Although the records contain pictures, only their text should be set down, exactly as written.
##### Input records
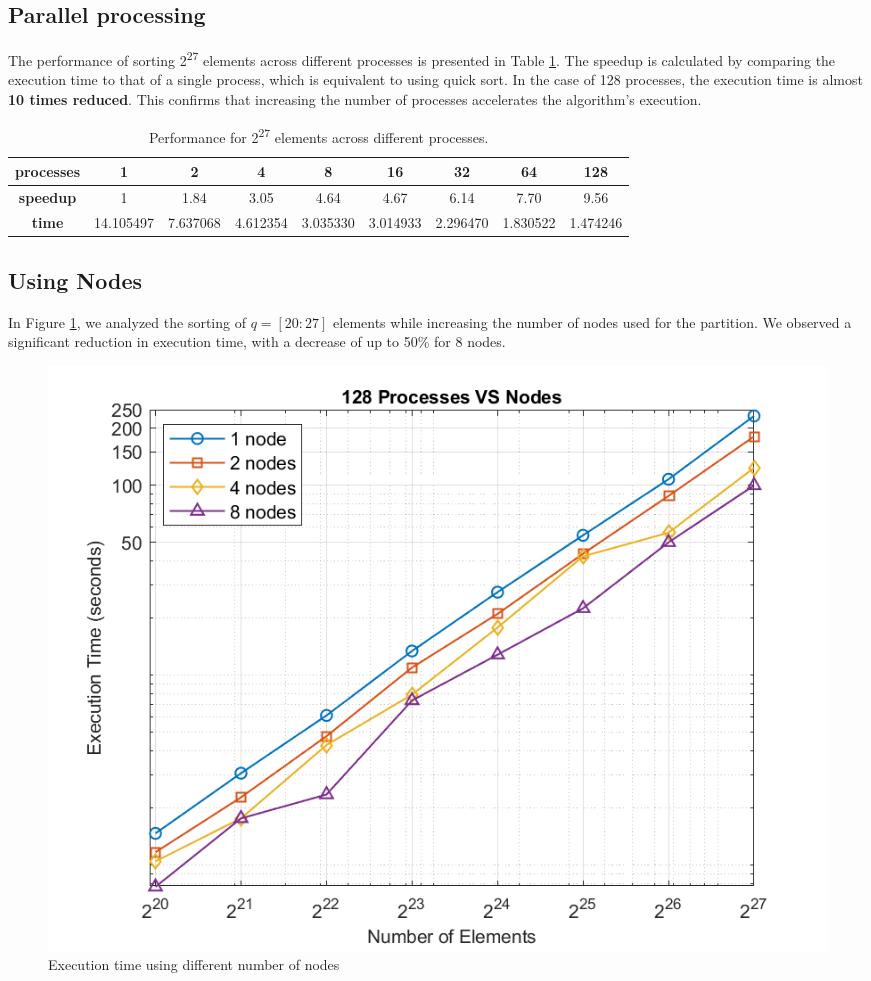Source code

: \documentclass{article}
\begin{document}
\subsection{Parallel processing}
The performance of sorting 2\textsuperscript{27} elements across different processes is presented in Table \ref{tab:acceleration}. The speedup is calculated by comparing the execution time to that of a single process, which is equivalent to using quick sort. In the case of 128 processes, the execution time is almost \textbf{10 times reduced}. This confirms that increasing the number of processes accelerates the algorithm's execution.
\begin{table}[h!]
\centering
\begin{tabular}{|c|c|c|c|c|c|c|c|c|}
\hline
\textbf{processes} & 1 & 2 & 4 & 8 & 16 & 32 & 64 & 128 \\
\hline
\textbf{speedup} & 1 & 1.84 & 3.05 & 4.64 & 4.67 & 6.14& 7.70 & 9.56 \\
\hline
\textbf{time} & 14.105497 & 7.637068 & 4.612354 & 3.035330 & 3.014933 & 2.296470 & 1.830522 & 1.474246 \\
\hline
\end{tabular}
\caption{Performance for 2\textsuperscript{27} elements across different processes.}
\label{tab:acceleration}
\end{table}

\subsection{Using Nodes}
In Figure \ref{fig:proc vs nodes}, we analyzed the sorting of $q = [20:27]$ elements while increasing the number of nodes used for the partition. We observed a significant reduction in execution time, with a decrease of up to 50\% for 8 nodes.

\begin{figure}[h!]
    \centering
    \includegraphics[width=1\linewidth]{execution_time_vs_elements.png}
    \caption{Execution time using different number of nodes}
    \label{fig:proc vs nodes}
\end{figure}
\end{document}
##########
--- Written response ---
Source code

: \documentclass{article}
\begin{document}
\subsection{Parallel processing}
The performance of sorting 2\textsuperscript{27} elements across different processes is presented in Table \ref{tab:acceleration}. The speedup is calculated by comparing the execution time to that of a single process, which is equivalent to using quick sort. In the case of 128 processes, the execution time is almost \textbf{10 times reduced}. This confirms that increasing the number of processes accelerates the algorithm's execution.
\begin{table}[h!]
\centering
\begin{tabular}{|c|c|c|c|c|c|c|c|c|}
\hline
\textbf{processes} & 1 & 2 & 4 & 8 & 16 & 32 & 64 & 128 \\
\hline
\textbf{speedup} & 1 & 1.84 & 3.05 & 4.64 & 4.67 & 6.14& 7.70 & 9.56 \\
\hline
\textbf{time} & 14.105497 & 7.637068 & 4.612354 & 3.035330 & 3.014933 & 2.296470 & 1.830522 & 1.474246 \\
\hline
\end{tabular}
\caption{Performance for 2\textsuperscript{27} elements across different processes.}
\label{tab:acceleration}
\end{table}

\subsection{Using Nodes}
In Figure \ref{fig:proc vs nodes}, we analyzed the sorting of $q = [20:27]$ elements while increasing the number of nodes used for the partition. We observed a significant reduction in execution time, with a decrease of up to 50\% for 8 nodes.

\begin{figure}[h!]
    \centering
    \includegraphics[width=1\linewidth]{execution_time_vs_elements.png}
    \caption{Execution time using different number of nodes}
    \label{fig:proc vs nodes}
\end{figure}
\end{document}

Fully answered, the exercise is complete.